■ Work instruction: Write out the following listing's lines from the one with "- **Commits Today**: 30" to the one with "- **Status**: Working ✅", exactly, with both included and no others.

+-------+

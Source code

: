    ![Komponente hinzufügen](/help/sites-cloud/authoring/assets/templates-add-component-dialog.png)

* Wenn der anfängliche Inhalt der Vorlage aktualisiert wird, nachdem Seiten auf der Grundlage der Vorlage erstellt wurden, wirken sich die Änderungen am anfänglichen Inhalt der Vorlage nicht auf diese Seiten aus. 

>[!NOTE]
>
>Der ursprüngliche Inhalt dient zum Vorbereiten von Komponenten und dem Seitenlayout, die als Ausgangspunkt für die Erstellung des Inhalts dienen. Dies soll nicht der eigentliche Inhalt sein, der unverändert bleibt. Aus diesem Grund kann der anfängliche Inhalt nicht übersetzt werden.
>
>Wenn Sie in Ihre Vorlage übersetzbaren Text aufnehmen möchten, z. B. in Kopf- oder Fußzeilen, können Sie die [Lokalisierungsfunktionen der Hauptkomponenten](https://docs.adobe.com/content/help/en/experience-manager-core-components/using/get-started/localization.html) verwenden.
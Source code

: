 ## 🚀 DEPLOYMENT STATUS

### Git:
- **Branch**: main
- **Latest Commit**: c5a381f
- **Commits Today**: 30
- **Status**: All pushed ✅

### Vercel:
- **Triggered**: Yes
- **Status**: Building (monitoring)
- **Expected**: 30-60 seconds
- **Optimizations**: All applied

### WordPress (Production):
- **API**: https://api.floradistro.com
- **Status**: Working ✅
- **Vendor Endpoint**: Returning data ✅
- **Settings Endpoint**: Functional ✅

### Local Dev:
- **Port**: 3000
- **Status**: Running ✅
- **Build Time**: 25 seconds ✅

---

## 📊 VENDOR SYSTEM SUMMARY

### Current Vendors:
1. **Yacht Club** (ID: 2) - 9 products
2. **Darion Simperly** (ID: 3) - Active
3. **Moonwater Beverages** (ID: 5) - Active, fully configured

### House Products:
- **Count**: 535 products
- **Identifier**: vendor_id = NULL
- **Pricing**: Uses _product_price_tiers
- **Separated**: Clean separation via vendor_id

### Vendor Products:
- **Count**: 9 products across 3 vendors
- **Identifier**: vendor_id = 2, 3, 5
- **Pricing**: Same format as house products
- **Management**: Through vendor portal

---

+-------+

■ Result of this task:
- **Commits Today**: 30
- **Status**: All pushed ✅

### Vercel:
- **Triggered**: Yes
- **Status**: Building (monitoring)
- **Expected**: 30-60 seconds
- **Optimizations**: All applied

### WordPress (Production):
- **API**: https://api.floradistro.com
- **Status**: Working ✅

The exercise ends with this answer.